Scatterometry as an example for inverse problems

Our modern society is significantly influenced by the performance and miniaturization of microchips. Over the last decades, the complexity of integrated circuits has regularly doubled in relation to component costs (Moore's Law). Metrology in semiconductor manufacturing technology has also played a part in this development. 

Already today, structure sizes of less than 10 nm are achieved, which places very special demands on their measurement of the structures, e.g. for quality control. Optical scattering methods, such as scatterometry, offer a fast, indirect and precise measuring method for determining the geometric properties of nanostructured surfaces.  The surface is illuminated with light and the reflected radiation intensity is measured. From the intensity pattern, the original nanostructure can be reconstructed by solving an inverse problem. To solve the inverse problem, it is necessary to simulate the measurement process as accurately as possible, which corresponds to a virtual experiment.

Current state

In close cooperation of the departments 8.4, 7.1 and 4.2, the evaluation methods in optical metrology have been continuously improved in recent years, which is reflected in a large number of joint publications and various projects. 

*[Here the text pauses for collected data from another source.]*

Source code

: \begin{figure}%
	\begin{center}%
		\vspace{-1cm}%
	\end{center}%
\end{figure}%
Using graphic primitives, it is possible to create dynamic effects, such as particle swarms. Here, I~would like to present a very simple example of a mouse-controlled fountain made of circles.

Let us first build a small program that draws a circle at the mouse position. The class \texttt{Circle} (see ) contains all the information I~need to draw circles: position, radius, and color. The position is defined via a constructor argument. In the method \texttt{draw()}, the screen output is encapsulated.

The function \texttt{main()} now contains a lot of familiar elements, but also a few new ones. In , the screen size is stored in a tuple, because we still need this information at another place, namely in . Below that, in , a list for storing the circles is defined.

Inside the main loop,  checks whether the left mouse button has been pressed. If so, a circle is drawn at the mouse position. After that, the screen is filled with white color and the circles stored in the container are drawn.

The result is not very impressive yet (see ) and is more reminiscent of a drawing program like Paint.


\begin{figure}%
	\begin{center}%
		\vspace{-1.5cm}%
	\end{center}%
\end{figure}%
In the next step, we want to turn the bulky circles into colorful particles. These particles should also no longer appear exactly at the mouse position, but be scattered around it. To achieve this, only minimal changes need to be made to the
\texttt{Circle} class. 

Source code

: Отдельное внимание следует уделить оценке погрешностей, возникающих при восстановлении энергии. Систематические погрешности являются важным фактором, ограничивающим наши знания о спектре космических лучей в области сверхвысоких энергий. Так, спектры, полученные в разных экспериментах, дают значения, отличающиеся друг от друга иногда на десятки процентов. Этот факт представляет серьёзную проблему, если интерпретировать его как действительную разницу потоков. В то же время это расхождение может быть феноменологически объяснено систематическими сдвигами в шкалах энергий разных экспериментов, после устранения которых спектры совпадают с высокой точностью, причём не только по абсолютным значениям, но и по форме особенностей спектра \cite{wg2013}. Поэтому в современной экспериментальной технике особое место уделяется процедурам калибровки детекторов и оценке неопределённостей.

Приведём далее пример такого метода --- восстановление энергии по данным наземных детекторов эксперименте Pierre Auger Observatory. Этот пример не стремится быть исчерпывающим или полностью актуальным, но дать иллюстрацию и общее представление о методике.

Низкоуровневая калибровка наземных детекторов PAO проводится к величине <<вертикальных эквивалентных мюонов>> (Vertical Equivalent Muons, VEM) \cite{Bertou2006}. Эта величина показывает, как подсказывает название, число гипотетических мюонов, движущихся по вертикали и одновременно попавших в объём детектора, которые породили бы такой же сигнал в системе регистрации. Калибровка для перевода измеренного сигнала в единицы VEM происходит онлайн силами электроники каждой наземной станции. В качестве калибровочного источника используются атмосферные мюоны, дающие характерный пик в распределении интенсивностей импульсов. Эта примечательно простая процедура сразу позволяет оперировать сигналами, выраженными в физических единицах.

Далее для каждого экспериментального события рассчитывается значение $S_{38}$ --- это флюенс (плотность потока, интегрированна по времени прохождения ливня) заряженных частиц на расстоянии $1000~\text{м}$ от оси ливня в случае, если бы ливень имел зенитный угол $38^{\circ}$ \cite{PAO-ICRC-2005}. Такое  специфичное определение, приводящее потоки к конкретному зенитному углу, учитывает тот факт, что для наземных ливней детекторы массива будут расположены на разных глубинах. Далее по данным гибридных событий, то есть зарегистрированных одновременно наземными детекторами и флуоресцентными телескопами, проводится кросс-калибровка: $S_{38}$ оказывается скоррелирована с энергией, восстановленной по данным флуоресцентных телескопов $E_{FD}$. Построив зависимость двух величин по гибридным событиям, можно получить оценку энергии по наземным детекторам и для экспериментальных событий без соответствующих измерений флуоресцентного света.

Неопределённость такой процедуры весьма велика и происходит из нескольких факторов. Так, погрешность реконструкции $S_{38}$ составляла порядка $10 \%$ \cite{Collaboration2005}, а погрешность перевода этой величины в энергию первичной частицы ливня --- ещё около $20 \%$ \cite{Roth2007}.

Currently, a nanometer sized line structure has been investigated in which an irregularity of the line spacing, the so-called "pitchwalk", occurs. For this structure, the sensitivity of different influencing variables on the virtual measurement results was investigated in a virtual experiment in order to gain statements for the optimization of future measurement setups. PTB cooperates in this field with the Weierstaß Institute for Applied Analysis and Stochastics, the Technical University of Berlin and JCMwave GmbH. 

Aims and outlook

The virtual experiment in scatterometry uses idealizations, approximations and simplifications compared to the real experiment. The goal is to estimate deviations from the real experiment by using suitable error models. As a result it should be achieved that more realistic uncertainties can be specified for the virtual experiment in scatterometry. 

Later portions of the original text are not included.